放課後等デイサービスでLINE公式アカウントを開設すると、見学希望者が使い慣れた画面から連絡でき、休業案内やイベント情報もまとめて届けられます。一方で、友だち追加されなければ接点にならず、個別の空き判断や支援相談まで自動応答へ任せることもできません。
導入前に決めたいのは、「LINEを使うか」ではなく、何をLINEで受け、どこから職員が対応し、既存の連絡帳アプリや電話とどう分けるかです。本記事では、新規問い合わせと利用中の家庭への連絡を混同せず、管理者・児発管・経営者が運用ルールを作る順番で整理します。

放デイでLINE公式が向く用途・向かない用途
LINE公式アカウントが向くのは、営業時間、所在地、見学の流れ、相談受付中の曜日といった、公開済みで共通の情報を案内する用途です。休業日や見学会の一斉配信、ホームページの更新案内、問い合わせ受付の完了通知にも使えます。入口をLINEにしても、正式な記録を事業所の管理表へ移す設計があれば、担当者以外も経過を追えます。
向かないのは、緊急連絡、当日の欠席連絡を即時対応する前提の窓口、個別支援の相談、利用可否の確定です。チャットが送信された事実と、職員が内容を確認して業務上の対応を終えた事実は同じではありません。「既読」が付いても、送迎担当や児発管への共有、記録、折り返しが残っている場合があります。
新規問い合わせでは、氏名、連絡方法、年齢・学年、見学希望といった一次受付に絞ります。障害名、診断、学校、住所、家庭状況など、初回の回答に不要な情報をトーク画面で詳しく送るよう求めません。必要な情報は、利用目的を説明し、管理された面談や申込の手続きで確認します。
利用中の家庭への連絡では、事業所の正式な連絡帳や業務システムとの二重管理が起こりやすくなります。LINEだけに支援経過が残ると、個別支援計画の担当者や当日の職員が確認できないことがあります。用途を「広報と新規受付」に限定する選択も、運用として十分に成立します。
無料枠でできること
LINEヤフーの公開情報では、LINE公式アカウントにはメッセージ配信、1対1のLINEチャット、トーク画面下部のリッチメニュー、ステップ配信などの機能があります。料金と機能は変更されるため、設定時には公式ページを再確認してください(取得日:2026年8月21日、LINEヤフー「LINE公式アカウント」)。
コミュニケーションプランは**月額固定費0円、無料メッセージ200通(2026年8月21日取得、LINEヤフー「LINE公式アカウント料金プラン」)**で、追加メッセージは送れません。通数は「事業所が送る配信」の設計に影響するため、友だち数と配信頻度から見積もります。個別チャットと一斉配信ではカウントの扱いが異なる場合があるので、公式のカウント方法も設定画面と合わせて確認します。

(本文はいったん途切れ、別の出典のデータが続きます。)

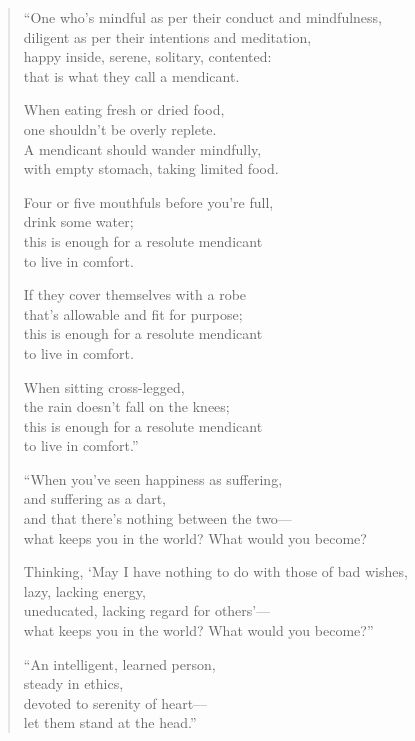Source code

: \documentclass[12pt,openany]{book}%
\begin{document}
\begin{verse}%
“One who’s mindful as per their conduct and mindfulness, \\
diligent as per their intentions and meditation, \\
happy inside, serene, solitary, contented: \\
that is what they call a mendicant. 

When eating fresh or dried food, \\
one shouldn’t be overly replete. \\
A mendicant should wander mindfully, \\
with empty stomach, taking limited food. 

Four or five mouthfuls before you’re full, \\
drink some water; \\
this is enough for a resolute mendicant \\
to live in comfort. 

If they cover themselves with a robe \\
that’s allowable and fit for purpose; \\
this is enough for a resolute mendicant \\
to live in comfort. 

When sitting cross-legged, \\
the rain doesn’t fall on the knees; \\
this is enough for a resolute mendicant \\
to live in comfort.” 

“When you’ve seen happiness as suffering, \\
and suffering as a dart, \\
and that there’s nothing between the two—\\
what keeps you in the world? What would you become? 

Thinking, ‘May I have nothing to do with those of bad wishes, \\
lazy, lacking energy, \\
uneducated, lacking regard for others’—\\
what keeps you in the world? What would you become?” 

“An intelligent, learned person, \\
steady in ethics, \\
devoted to serenity of heart—\\
let them stand at the head.” 


\end{verse}
\end{document}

無料で始められることと、運用コストがないことは別です。最初に、プロフィール、あいさつメッセージ、応答時間、担当部署、引き継ぎ先を設定します。毎月は、配信内容の確認、未対応チャットの点検、担当者不在時の引き継ぎ、友だち数とブロック状況の確認が発生します。
リッチメニューには「見学・利用相談」「空き状況」「アクセス」「よくある質問」など、利用者が次に行うことを少数に絞って置きます。LINE内に全情報を複製せず、更新元をホームページにしてリンクします。営業時間や送迎範囲が変わったとき、複数箇所を直す手間と表示の食い違いを減らせます。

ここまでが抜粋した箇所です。